The kid sleeps sound, sleeps late, and when Jim lets himself in, he takes care to close the door quietly, and when he's aching to wash the filth and smoke away in the shower he settles for running a silent trickle of water into his cupped hands and splashing it onto his face.

He plans to leave a note warning Sandburg of the penalties if his guest is less considerate when he wakes in a few hours time and then fall into bed, but the splash of pale winter light through the window captures his attention.

It's cool on the balcony this close to Christmas and a single star sparkles defiantly, soon to be dimmed, extinguished, as the sun shoulders its way up into the sky.

He sits in a chair, intending to watch the sunrise for just a little while before he closes his eyes and makes his own artificial night by burrowing into his pillows and covers.

He's asleep in moments, sprawled out lax and spent, his head turned away from the red glow.

He wakes to Blair singing along to a carol on the radio and stumbles inside, half-dead, to kill him.
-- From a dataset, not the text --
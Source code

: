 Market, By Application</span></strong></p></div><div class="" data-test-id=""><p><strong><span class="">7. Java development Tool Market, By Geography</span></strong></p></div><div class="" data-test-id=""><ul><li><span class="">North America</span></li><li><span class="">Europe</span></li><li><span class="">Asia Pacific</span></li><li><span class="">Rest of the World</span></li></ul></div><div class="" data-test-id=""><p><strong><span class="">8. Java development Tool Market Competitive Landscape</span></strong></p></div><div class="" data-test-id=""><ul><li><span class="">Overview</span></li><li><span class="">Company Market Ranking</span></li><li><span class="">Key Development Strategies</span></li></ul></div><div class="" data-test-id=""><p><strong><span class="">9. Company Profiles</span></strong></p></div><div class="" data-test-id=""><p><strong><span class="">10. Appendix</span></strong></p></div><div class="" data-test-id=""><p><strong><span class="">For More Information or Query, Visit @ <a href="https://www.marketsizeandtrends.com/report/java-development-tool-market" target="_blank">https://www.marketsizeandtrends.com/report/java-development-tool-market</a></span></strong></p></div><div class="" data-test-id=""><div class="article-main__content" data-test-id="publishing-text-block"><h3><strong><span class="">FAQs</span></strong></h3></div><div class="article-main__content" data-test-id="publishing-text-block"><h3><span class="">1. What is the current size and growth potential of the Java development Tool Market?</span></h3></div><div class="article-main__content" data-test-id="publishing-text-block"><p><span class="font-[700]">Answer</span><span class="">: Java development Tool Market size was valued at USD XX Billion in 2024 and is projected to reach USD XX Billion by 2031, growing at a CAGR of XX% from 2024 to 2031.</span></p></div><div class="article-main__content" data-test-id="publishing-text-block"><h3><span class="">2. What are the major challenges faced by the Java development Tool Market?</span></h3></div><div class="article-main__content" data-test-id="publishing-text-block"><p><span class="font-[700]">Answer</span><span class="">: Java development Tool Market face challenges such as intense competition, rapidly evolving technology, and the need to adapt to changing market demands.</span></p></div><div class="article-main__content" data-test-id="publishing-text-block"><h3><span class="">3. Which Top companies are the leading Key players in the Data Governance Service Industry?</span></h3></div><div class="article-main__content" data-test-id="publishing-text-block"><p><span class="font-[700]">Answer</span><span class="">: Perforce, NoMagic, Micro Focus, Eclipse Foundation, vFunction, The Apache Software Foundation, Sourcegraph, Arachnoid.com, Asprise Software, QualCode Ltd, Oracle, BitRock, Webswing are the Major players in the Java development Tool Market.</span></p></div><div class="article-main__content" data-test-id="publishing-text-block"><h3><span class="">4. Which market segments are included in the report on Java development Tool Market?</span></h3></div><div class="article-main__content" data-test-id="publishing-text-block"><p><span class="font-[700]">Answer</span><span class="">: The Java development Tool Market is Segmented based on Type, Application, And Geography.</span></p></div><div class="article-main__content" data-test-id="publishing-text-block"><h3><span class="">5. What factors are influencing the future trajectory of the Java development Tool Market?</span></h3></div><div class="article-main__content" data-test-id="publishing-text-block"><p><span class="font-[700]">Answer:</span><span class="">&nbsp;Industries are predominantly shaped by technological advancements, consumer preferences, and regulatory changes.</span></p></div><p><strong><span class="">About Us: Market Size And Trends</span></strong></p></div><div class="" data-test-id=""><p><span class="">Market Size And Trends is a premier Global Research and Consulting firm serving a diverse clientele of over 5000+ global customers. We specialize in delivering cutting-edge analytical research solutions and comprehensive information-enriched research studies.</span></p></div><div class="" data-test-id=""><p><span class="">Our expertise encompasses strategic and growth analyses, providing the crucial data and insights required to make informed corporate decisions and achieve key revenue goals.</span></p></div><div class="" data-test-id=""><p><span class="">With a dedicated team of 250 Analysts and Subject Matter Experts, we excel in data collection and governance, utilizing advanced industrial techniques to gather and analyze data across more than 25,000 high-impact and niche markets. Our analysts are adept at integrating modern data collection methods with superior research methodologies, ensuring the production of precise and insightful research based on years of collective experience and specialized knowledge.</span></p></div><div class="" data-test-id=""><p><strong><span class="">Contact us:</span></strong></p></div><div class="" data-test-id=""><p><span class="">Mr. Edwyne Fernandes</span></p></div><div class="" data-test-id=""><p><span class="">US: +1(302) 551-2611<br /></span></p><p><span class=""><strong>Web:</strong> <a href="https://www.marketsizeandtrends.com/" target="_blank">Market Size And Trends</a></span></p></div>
"Jim. Jim, man, hey…" The music cuts out abruptly and Blair comes close enough that Jim can smell him, the sharp sweetness of orange juice, the crisp crumble of toast. He smells of morning and new beginnings and all Jim wants is night and oblivion.

"Bed. Now."

And Blair blinks, looks startled, then smiles, and Jim realizes what he's said, how Blair took it -- and how he didn't -- and they're staring at each other in a waiting, wondering silence until Jim finds the right words.

"Good night, Chief."

Blair's smile widens and sweetens all at once and it's like the sunrise Jim missed. "I'll be quiet. Ten minutes, I'll be gone. Got some shopping to do."

He nods, already yawning, already working out in his head how to make his feet move to mount the stairs.

When he stumbles -- and he's not sure he's awake, not really -- Blair's there, solid in a wavering world. He lets himself be guided to the bed and stands passively as Blair, face placid, fingers deft, unbuttons Jim's shirt and deals with the complexities of a belt buckle and zipper. Jim shrugs off his outer clothes, staggers forward, falls, and lets Blair tug the covers up over him.

And Blair leaves, off to start the day Jim's going to sleep through and Jim hears him singing softly to himself in the elevator, a descending descant about running deer and rising suns.